Dave's Lecture on the CrowdStrike Issue

Jul 22, 2024

Dave's Lecture on the CrowdStrike Issue

Introduction

  • Speaker: Dave Plumber, retired software engineer from Microsoft.
  • Topics:
    • CrowdStrike issue and blue screen crashes.
    • Kernel mode vs. user mode.
    • Fixing affected machines.

Background

  • Context:
    • Dave's past experience with Windows NT and handling blue screen crashes.
    • Explanation of how Microsoft handled system stress tests.
      • Anti-stress tests: Automated tests on machines to catch bugs in real-time.
      • Debugging: Connecting to target machines, troubleshooting in Assembly Language.

Kernel Mode vs. User Mode

  • Kernel Mode:

    • Core system tasks: hardware interaction, memory management, thread scheduling.
    • Runs at a higher privilege level and has full system access.
    • Crash in kernel mode results in system crash (blue screen).
  • User Mode:

    • Runs application code with limited privileges.
    • Application crashes don't affect the entire system.
  • Interaction:

    • When user mode requires kernel services, it raises exceptions and waits for kernel threads to execute necessary functions.

CrowdStrike Specifics

  • Falcon Sensor: CrowdStrike security product operating in kernel mode.

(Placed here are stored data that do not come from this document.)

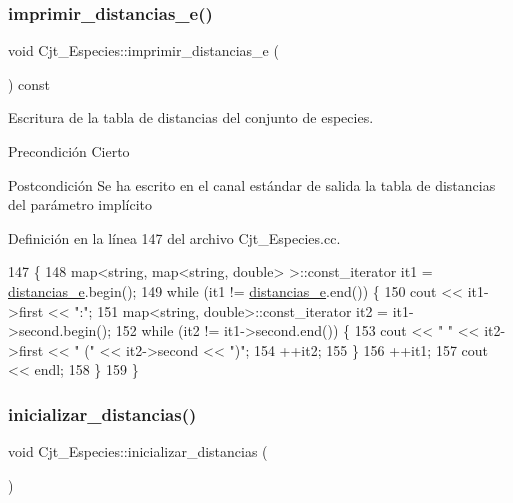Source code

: \subsubsection{\texorpdfstring{imprimir\+\_\+distancias\+\_\+e()}{imprimir\_distancias\_e()}}
{\footnotesize\ttfamily void Cjt\+\_\+\+Especies\+::imprimir\+\_\+distancias\+\_\+e (\begin{DoxyParamCaption}{ }\end{DoxyParamCaption}) const}



Escritura de la tabla de distancias del conjunto de especies. 

\begin{DoxyPrecond}{Precondición}
Cierto 
\end{DoxyPrecond}
\begin{DoxyPostcond}{Postcondición}
Se ha escrito en el canal estándar de salida la tabla de distancias del parámetro implícito 
\end{DoxyPostcond}


Definición en la línea 147 del archivo Cjt\+\_\+\+Especies.\+cc.


\begin{DoxyCode}
147                                                \{
148   map<string, map<string, double> >::const\_iterator it1 = \hyperlink{class_cjt___especies_ad1c8837b7e76b9a7610b65209aa7f5e9}{distancias\_e}.begin();
149   \textcolor{keywordflow}{while} (it1 != \hyperlink{class_cjt___especies_ad1c8837b7e76b9a7610b65209aa7f5e9}{distancias\_e}.end()) \{
150     cout << it1->first << \textcolor{stringliteral}{":"};
151     map<string, double>::const\_iterator it2 = it1->second.begin();
152     \textcolor{keywordflow}{while} (it2 != it1->second.end()) \{
153       cout << \textcolor{stringliteral}{" "} << it2->first << \textcolor{stringliteral}{" ("} << it2->second << \textcolor{stringliteral}{")"};
154       ++it2;
155     \}
156     ++it1;
157     cout << endl;
158   \}
159 \}
\end{DoxyCode}
\mbox{\label{class_cjt___especies_a8c711f5a2b07eca652b6086c28e999bc}} 
\subsubsection{\texorpdfstring{inicializar\+\_\+distancias()}{inicializar\_distancias()}}
{\footnotesize\ttfamily void Cjt\+\_\+\+Especies\+::inicializar\+\_\+distancias (\begin{DoxyParamCaption}{ }\end{DoxyParamCaption})\hspace{0.3cm}{\ttfamily [private]}}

    • Analyzes application behavior to detect new attacks.
    • Operates as a device driver, giving it deep system access.
  • WHQL Certification: Ensures drivers are tested and certified safe for Windows.

Issue Explanation

  • Dynamic Definition Files: Used to keep CrowdStrike updated against new threats.

    • Allows faster updates but adds risk of unsigned code running in kernel mode.
  • Bug Details:

    • Crash example: Invalid pointer causing a crash (Twitter example).
    • Cause: CrowdsStrike updates had zeroed-out data files leading to crashes.
  • Postmortem Debugging: Identifying the null pointer issue and its upstream causes.

    • Inadequate parameter validation in CrowdStrike driver.

System Recovery

  • Safe Mode: Limited driver loading allowing access to fix crashed systems.
    • Steps:
      1. Boot into safe mode.
      2. Navigate to system32/drivers/CrowdStrike folder.
      3. Delete the faulty driver C000000291.sys.
      4. Reboot the system which should then function normally.

Conclusion

  • Emphasis on understanding kernel and user mode differences and the implications for system stability.
  • Practical steps to fix systems affected by the CrowdStrike issue.
  • Additional resources: Dave's book on autism spectrum.